TASK INSTRUCTIONS:
Copy the lines below exactly. No picture goes into the copy.

INFORMATION PROVIDED:

--------------------------------

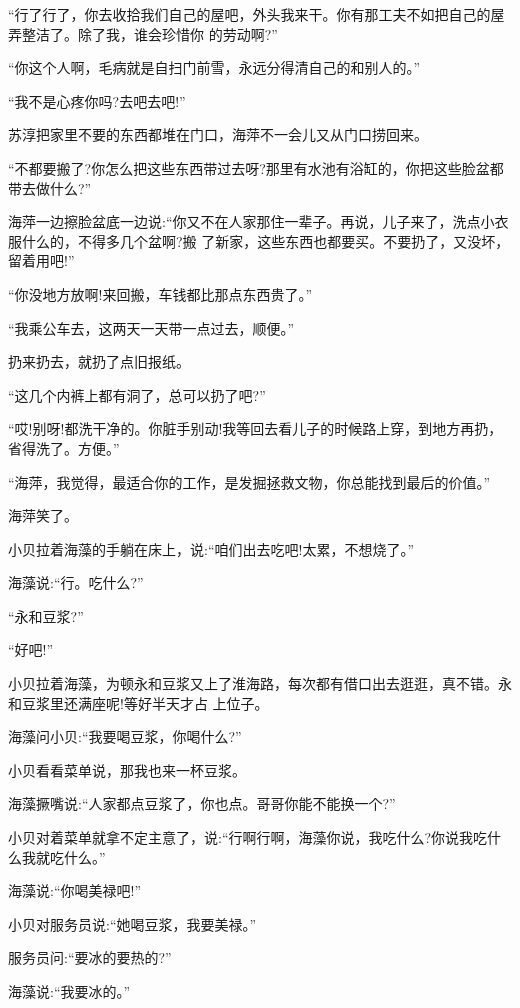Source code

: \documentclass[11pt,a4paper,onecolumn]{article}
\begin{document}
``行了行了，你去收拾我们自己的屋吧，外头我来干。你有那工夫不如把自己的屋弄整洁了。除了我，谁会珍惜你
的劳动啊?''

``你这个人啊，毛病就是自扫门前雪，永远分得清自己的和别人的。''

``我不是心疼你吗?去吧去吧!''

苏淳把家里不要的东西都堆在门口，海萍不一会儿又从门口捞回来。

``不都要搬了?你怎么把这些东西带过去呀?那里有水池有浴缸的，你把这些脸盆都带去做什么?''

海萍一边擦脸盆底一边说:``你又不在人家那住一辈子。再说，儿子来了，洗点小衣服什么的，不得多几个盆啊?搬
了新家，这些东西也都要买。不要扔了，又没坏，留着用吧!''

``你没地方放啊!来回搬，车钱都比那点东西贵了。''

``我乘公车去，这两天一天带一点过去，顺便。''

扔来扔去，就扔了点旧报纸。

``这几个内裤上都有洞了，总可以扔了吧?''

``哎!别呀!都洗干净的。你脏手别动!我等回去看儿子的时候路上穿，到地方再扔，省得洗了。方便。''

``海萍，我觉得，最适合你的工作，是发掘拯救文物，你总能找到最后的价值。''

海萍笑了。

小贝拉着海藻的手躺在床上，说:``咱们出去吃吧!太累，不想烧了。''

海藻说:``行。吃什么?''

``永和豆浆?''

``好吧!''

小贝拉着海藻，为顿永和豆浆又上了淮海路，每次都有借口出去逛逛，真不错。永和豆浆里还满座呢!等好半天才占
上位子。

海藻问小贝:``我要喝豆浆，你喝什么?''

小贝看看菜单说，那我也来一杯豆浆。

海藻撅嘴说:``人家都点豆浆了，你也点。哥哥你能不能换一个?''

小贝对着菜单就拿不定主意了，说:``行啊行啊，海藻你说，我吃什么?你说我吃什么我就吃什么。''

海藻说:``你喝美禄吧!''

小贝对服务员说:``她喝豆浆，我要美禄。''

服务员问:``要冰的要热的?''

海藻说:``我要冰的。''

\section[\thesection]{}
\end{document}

--------------------------------

SOLVED EXERCISE:
Source code

: \documentclass[11pt,a4paper,onecolumn]{article}
\begin{document}
``行了行了，你去收拾我们自己的屋吧，外头我来干。你有那工夫不如把自己的屋弄整洁了。除了我，谁会珍惜你
的劳动啊?''

``你这个人啊，毛病就是自扫门前雪，永远分得清自己的和别人的。''

``我不是心疼你吗?去吧去吧!''

苏淳把家里不要的东西都堆在门口，海萍不一会儿又从门口捞回来。

``不都要搬了?你怎么把这些东西带过去呀?那里有水池有浴缸的，你把这些脸盆都带去做什么?''

海萍一边擦脸盆底一边说:``你又不在人家那住一辈子。再说，儿子来了，洗点小衣服什么的，不得多几个盆啊?搬
了新家，这些东西也都要买。不要扔了，又没坏，留着用吧!''

``你没地方放啊!来回搬，车钱都比那点东西贵了。''

``我乘公车去，这两天一天带一点过去，顺便。''

扔来扔去，就扔了点旧报纸。

``这几个内裤上都有洞了，总可以扔了吧?''

``哎!别呀!都洗干净的。你脏手别动!我等回去看儿子的时候路上穿，到地方再扔，省得洗了。方便。''

``海萍，我觉得，最适合你的工作，是发掘拯救文物，你总能找到最后的价值。''

海萍笑了。

小贝拉着海藻的手躺在床上，说:``咱们出去吃吧!太累，不想烧了。''

海藻说:``行。吃什么?''

``永和豆浆?''

``好吧!''

小贝拉着海藻，为顿永和豆浆又上了淮海路，每次都有借口出去逛逛，真不错。永和豆浆里还满座呢!等好半天才占
上位子。

海藻问小贝:``我要喝豆浆，你喝什么?''

小贝看看菜单说，那我也来一杯豆浆。

海藻撅嘴说:``人家都点豆浆了，你也点。哥哥你能不能换一个?''

小贝对着菜单就拿不定主意了，说:``行啊行啊，海藻你说，我吃什么?你说我吃什么我就吃什么。''

海藻说:``你喝美禄吧!''

小贝对服务员说:``她喝豆浆，我要美禄。''

服务员问:``要冰的要热的?''

海藻说:``我要冰的。''

\section[\thesection]{}
\end{document}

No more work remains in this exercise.